**What the exercise asks**
No record may be omitted; give all of them again exactly.

**Input**
--*--
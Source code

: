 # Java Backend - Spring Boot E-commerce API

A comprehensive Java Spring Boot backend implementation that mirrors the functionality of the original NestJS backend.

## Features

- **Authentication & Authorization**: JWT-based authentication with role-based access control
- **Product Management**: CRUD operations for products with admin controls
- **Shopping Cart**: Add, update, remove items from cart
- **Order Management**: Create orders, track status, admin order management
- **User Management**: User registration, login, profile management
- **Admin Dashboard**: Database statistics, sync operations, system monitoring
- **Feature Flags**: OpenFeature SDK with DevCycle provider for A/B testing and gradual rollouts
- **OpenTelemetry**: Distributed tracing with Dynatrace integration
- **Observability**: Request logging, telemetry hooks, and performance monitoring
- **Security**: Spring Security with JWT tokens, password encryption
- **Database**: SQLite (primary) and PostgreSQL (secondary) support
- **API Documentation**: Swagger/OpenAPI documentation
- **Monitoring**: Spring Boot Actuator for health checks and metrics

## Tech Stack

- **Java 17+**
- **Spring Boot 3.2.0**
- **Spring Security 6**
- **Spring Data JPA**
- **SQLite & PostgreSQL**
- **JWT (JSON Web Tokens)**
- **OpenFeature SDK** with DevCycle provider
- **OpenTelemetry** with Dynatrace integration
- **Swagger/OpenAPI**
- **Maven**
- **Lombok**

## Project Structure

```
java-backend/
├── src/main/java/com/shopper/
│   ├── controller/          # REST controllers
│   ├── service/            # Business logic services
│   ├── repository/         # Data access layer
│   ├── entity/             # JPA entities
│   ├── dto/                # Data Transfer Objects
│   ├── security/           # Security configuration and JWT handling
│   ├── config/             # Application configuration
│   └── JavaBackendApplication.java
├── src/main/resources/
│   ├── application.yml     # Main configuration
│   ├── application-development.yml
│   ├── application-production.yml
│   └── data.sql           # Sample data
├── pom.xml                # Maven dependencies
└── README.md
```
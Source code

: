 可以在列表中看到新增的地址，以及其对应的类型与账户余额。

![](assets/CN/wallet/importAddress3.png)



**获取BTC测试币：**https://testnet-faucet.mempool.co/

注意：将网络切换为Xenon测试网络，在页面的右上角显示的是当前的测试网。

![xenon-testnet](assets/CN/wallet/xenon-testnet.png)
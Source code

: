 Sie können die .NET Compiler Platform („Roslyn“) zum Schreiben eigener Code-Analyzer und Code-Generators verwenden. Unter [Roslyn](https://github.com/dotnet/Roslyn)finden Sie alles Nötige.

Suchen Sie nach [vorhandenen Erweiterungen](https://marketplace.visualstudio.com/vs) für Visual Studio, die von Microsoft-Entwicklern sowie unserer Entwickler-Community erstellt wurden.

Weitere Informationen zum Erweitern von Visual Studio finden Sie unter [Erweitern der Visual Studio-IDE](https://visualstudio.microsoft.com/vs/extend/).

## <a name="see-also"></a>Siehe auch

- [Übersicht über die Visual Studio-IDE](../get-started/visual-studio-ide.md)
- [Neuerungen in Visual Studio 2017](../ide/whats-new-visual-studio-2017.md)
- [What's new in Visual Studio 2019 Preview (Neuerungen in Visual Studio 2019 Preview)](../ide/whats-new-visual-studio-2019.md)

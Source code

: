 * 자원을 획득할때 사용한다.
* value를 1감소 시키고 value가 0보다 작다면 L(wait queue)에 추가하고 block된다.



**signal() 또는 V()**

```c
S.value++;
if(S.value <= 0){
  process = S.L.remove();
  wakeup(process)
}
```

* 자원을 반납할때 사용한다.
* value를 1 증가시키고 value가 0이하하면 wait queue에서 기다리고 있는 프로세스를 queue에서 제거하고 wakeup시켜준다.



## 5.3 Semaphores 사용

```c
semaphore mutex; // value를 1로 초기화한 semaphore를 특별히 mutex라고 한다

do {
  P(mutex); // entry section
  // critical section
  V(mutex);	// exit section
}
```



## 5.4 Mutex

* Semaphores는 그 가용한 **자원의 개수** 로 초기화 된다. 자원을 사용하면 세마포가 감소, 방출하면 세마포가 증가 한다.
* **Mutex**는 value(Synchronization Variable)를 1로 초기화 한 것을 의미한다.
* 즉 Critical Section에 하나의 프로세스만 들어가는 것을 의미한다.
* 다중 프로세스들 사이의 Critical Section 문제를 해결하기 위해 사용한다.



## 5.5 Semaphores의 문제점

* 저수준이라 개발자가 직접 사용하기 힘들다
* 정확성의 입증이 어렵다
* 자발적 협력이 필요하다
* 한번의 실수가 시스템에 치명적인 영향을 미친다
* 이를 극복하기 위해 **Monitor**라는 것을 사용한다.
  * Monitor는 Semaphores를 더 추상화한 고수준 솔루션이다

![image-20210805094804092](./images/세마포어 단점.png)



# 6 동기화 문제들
--*--
**Solution for this problem**
Source code

: # Java Backend - Spring Boot E-commerce API

A comprehensive Java Spring Boot backend implementation that mirrors the functionality of the original NestJS backend.

## Features

- **Authentication & Authorization**: JWT-based authentication with role-based access control
- **Product Management**: CRUD operations for products with admin controls
- **Shopping Cart**: Add, update, remove items from cart
- **Order Management**: Create orders, track status, admin order management
- **User Management**: User registration, login, profile management
- **Admin Dashboard**: Database statistics, sync operations, system monitoring
- **Feature Flags**: OpenFeature SDK with DevCycle provider for A/B testing and gradual rollouts
- **OpenTelemetry**: Distributed tracing with Dynatrace integration
- **Observability**: Request logging, telemetry hooks, and performance monitoring
- **Security**: Spring Security with JWT tokens, password encryption
- **Database**: SQLite (primary) and PostgreSQL (secondary) support
- **API Documentation**: Swagger/OpenAPI documentation
- **Monitoring**: Spring Boot Actuator for health checks and metrics

## Tech Stack

- **Java 17+**
- **Spring Boot 3.2.0**
- **Spring Security 6**
- **Spring Data JPA**
- **SQLite & PostgreSQL**
- **JWT (JSON Web Tokens)**
- **OpenFeature SDK** with DevCycle provider
- **OpenTelemetry** with Dynatrace integration
- **Swagger/OpenAPI**
- **Maven**
- **Lombok**

## Project Structure

```
java-backend/
├── src/main/java/com/shopper/
│   ├── controller/          # REST controllers
│   ├── service/            # Business logic services
│   ├── repository/         # Data access layer
│   ├── entity/             # JPA entities
│   ├── dto/                # Data Transfer Objects
│   ├── security/           # Security configuration and JWT handling
│   ├── config/             # Application configuration
│   └── JavaBackendApplication.java
├── src/main/resources/
│   ├── application.yml     # Main configuration
│   ├── application-development.yml
│   ├── application-production.yml
│   └── data.sql           # Sample data
├── pom.xml                # Maven dependencies
└── README.md
```
Source code

: 可以在列表中看到新增的地址，以及其对应的类型与账户余额。

![](assets/CN/wallet/importAddress3.png)



**获取BTC测试币：**https://testnet-faucet.mempool.co/

注意：将网络切换为Xenon测试网络，在页面的右上角显示的是当前的测试网。

![xenon-testnet](assets/CN/wallet/xenon-testnet.png)
Source code

: Sie können die .NET Compiler Platform („Roslyn“) zum Schreiben eigener Code-Analyzer und Code-Generators verwenden. Unter [Roslyn](https://github.com/dotnet/Roslyn)finden Sie alles Nötige.

Suchen Sie nach [vorhandenen Erweiterungen](https://marketplace.visualstudio.com/vs) für Visual Studio, die von Microsoft-Entwicklern sowie unserer Entwickler-Community erstellt wurden.

Weitere Informationen zum Erweitern von Visual Studio finden Sie unter [Erweitern der Visual Studio-IDE](https://visualstudio.microsoft.com/vs/extend/).

## <a name="see-also"></a>Siehe auch

- [Übersicht über die Visual Studio-IDE](../get-started/visual-studio-ide.md)
- [Neuerungen in Visual Studio 2017](../ide/whats-new-visual-studio-2017.md)
- [What's new in Visual Studio 2019 Preview (Neuerungen in Visual Studio 2019 Preview)](../ide/whats-new-visual-studio-2019.md)

Source code

: * 자원을 획득할때 사용한다.
* value를 1감소 시키고 value가 0보다 작다면 L(wait queue)에 추가하고 block된다.



**signal() 또는 V()**

```c
S.value++;
if(S.value <= 0){
  process = S.L.remove();
  wakeup(process)
}
```

* 자원을 반납할때 사용한다.
* value를 1 증가시키고 value가 0이하하면 wait queue에서 기다리고 있는 프로세스를 queue에서 제거하고 wakeup시켜준다.



## 5.3 Semaphores 사용

```c
semaphore mutex; // value를 1로 초기화한 semaphore를 특별히 mutex라고 한다

do {
  P(mutex); // entry section
  // critical section
  V(mutex);	// exit section
}
```



## 5.4 Mutex

* Semaphores는 그 가용한 **자원의 개수** 로 초기화 된다. 자원을 사용하면 세마포가 감소, 방출하면 세마포가 증가 한다.
* **Mutex**는 value(Synchronization Variable)를 1로 초기화 한 것을 의미한다.
* 즉 Critical Section에 하나의 프로세스만 들어가는 것을 의미한다.
* 다중 프로세스들 사이의 Critical Section 문제를 해결하기 위해 사용한다.



## 5.5 Semaphores의 문제점

* 저수준이라 개발자가 직접 사용하기 힘들다
* 정확성의 입증이 어렵다
* 자발적 협력이 필요하다
* 한번의 실수가 시스템에 치명적인 영향을 미친다
* 이를 극복하기 위해 **Monitor**라는 것을 사용한다.
  * Monitor는 Semaphores를 더 추상화한 고수준 솔루션이다

![image-20210805094804092](./images/세마포어 단점.png)



# 6 동기화 문제들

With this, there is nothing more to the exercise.